The demands placed on cameras for such applications are extreme. First, the cameras need to be highly robust since the acrobats do not treat their aircraft demurely during the flights. Also, the rapidly changing lighting conditions are among the most extreme requirements imaginable. One minute the sky is above, the next minute it is below. During loopings, the sun may shine from all directions. Sometimes the plane flies around a dark cloud, which causes a shadow and then quickly rises vertically, heading directly into the sun.

Dealing with Lighting Conditions

The Picodome® with Cam_inPIX® technology from Dallmeier, based in Regensburg, Germany, proved to be the best solution. This compact and robust camera outclassed all other tested devices. In contrast to all systems based on CCD chips, the Dallmeier Cam_inPIX technology copes with the extreme lighting conditions, making blooming or smearing a thing of the past. The technology is based on the Digital Pixel System developed by Pixim Inc. In this all-digital technology, each of the hundreds of thousands of pixels in an image performs like an individual self-adjusting camera, able to respond optimally to the unique lighting conditions present at that specific pixel location.

Rapid changes between direct sunlight and lower light sensitivity pose no challenge to the Picodome. For the first time, the accuracy of aerobatic flight patterns can be recorded by on-board cameras without limitations. The live images are used by the flight instructor during the flight in order to more effectively improve the students' flight performances. Back on the ground, the recorded video provides an ideal basis for debriefing the student.
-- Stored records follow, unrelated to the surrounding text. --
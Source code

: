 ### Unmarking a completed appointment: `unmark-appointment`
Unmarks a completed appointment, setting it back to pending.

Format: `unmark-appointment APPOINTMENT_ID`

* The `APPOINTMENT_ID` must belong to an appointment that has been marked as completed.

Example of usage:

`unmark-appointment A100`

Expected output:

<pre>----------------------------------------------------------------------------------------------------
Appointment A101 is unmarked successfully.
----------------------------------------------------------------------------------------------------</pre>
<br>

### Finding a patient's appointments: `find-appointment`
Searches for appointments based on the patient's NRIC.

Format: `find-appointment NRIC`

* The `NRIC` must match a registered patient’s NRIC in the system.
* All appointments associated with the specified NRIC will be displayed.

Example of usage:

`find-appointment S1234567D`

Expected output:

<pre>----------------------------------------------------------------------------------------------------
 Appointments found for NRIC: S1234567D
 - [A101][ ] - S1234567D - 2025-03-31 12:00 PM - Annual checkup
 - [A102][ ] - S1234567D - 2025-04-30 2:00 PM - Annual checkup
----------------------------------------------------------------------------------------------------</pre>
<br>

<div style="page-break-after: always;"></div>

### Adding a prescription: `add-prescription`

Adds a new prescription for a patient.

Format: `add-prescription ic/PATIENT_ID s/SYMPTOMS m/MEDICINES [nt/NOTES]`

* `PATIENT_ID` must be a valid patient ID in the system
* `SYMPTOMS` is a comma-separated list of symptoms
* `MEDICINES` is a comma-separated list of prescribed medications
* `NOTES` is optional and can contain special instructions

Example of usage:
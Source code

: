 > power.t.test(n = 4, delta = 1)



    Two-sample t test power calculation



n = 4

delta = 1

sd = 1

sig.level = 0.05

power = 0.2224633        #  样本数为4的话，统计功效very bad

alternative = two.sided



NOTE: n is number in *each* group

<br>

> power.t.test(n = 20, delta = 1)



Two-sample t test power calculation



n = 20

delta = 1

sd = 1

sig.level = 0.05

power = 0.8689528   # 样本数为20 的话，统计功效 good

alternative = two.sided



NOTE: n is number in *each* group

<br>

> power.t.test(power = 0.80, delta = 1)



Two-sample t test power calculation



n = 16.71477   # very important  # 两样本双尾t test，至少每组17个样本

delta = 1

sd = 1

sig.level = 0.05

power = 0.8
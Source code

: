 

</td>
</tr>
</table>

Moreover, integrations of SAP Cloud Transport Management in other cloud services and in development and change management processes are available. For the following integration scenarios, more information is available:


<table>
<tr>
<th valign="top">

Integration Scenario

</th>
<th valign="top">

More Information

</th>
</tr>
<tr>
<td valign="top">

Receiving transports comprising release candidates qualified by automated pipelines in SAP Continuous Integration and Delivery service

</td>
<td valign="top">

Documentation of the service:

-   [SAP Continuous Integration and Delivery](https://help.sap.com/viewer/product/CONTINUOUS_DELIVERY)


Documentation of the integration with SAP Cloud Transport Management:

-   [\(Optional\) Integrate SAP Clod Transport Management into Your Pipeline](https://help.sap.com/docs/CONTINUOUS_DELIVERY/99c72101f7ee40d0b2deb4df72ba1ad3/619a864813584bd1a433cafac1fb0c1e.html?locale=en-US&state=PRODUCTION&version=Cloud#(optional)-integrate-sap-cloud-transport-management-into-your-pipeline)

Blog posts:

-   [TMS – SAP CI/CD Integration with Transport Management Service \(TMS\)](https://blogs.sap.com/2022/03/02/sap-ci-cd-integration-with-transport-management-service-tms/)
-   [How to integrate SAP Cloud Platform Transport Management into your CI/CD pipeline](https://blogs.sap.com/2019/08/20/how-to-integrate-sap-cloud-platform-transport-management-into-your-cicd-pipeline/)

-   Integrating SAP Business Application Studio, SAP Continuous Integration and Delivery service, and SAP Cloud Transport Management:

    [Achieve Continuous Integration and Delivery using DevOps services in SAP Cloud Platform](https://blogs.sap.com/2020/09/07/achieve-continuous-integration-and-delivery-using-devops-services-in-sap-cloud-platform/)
As an added benefit, DPS technology yields more highly compressed images that can lower the costs of storing video.

A World-class Solution

Aboard Müller's most talented student's plane, that of Jojo Rodriguez, four Picodome cameras were installed. Camera 1 was integrated into the student's instrument panel and records his every reaction during each phase of the training. A second camera was mounted above the cockpit, directed at the rear of the aircraft, whereas Camera 3 was installed on the wing of the plane, viewing the cockpit and fuselage from a 90-degree angle. The final Picodome was mounted on the belly of the aircraft and is used to assess the quality of landings.

During a special meeting with former aerobatic world champion Sergie Boriak, Rodriguez and Müller discussed the capabilities of the cameras. Boriak was fascinated by the image quality and its training benefits.

"The recorded videos are definitely an outstanding tool for aerobatic training," Boriak said. "We could never have achieved that kind of image quality, especially with backlight and direct sunlight, with the cameras we have used in aerobatics so far."